__Your goal__:
The answer should hold only the lines from the beginning of the listing below to the line containing "on the Arduino._", both included, with every picture left out.
----- Data supplied -----
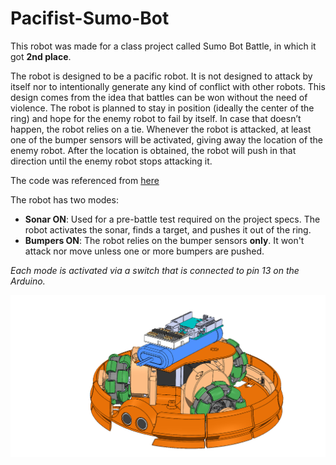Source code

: # Pacifist-Sumo-Bot

This robot was made for a class project called Sumo Bot Battle, in which it got __2nd place__.

The robot is designed to be a pacific robot. It is not designed to attack by itself nor to
intentionally generate any kind of conflict with other robots. This design comes from the
idea that battles can be won without the need of violence. The robot is planned to stay in
position (ideally the center of the ring) and hope for the enemy robot to fail by itself. In
case that doesn’t happen, the robot relies on a tie. Whenever the robot is attacked, at least
one of the bumper sensors will be activated, giving away the location of the enemy robot.
After the location is obtained, the robot will push in that direction until the enemy robot
stops attacking it.

The code was referenced from [here](https://www.youtube.com/watch?v=k4va1JFtzSg)

The robot has two modes:
* __Sonar ON__: Used for a pre-battle test required on the project specs. The robot activates the sonar, finds a target, and pushes it out of the ring.
* __Bumpers ON__: The robot relies on the bumper sensors __only__. It won't attack nor move unless one or more bumpers are pushed.

_Each mode is activated via a switch that is connected to pin 13 on the Arduino._

![alt text](https://github.com/CJA798/Pacifist-Sumo-Bot/blob/main/SUMOBOT%20V0.0.PNG?raw=true)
-----
__Answer section__:
Source code

: # Pacifist-Sumo-Bot

This robot was made for a class project called Sumo Bot Battle, in which it got __2nd place__.

The robot is designed to be a pacific robot. It is not designed to attack by itself nor to
intentionally generate any kind of conflict with other robots. This design comes from the
idea that battles can be won without the need of violence. The robot is planned to stay in
position (ideally the center of the ring) and hope for the enemy robot to fail by itself. In
case that doesn’t happen, the robot relies on a tie. Whenever the robot is attacked, at least
one of the bumper sensors will be activated, giving away the location of the enemy robot.
After the location is obtained, the robot will push in that direction until the enemy robot
stops attacking it.

The code was referenced from [here](https://www.youtube.com/watch?v=k4va1JFtzSg)

The robot has two modes:
* __Sonar ON__: Used for a pre-battle test required on the project specs. The robot activates the sonar, finds a target, and pushes it out of the ring.
* __Bumpers ON__: The robot relies on the bumper sensors __only__. It won't attack nor move unless one or more bumpers are pushed.

_Each mode is activated via a switch that is connected to pin 13 on the Arduino._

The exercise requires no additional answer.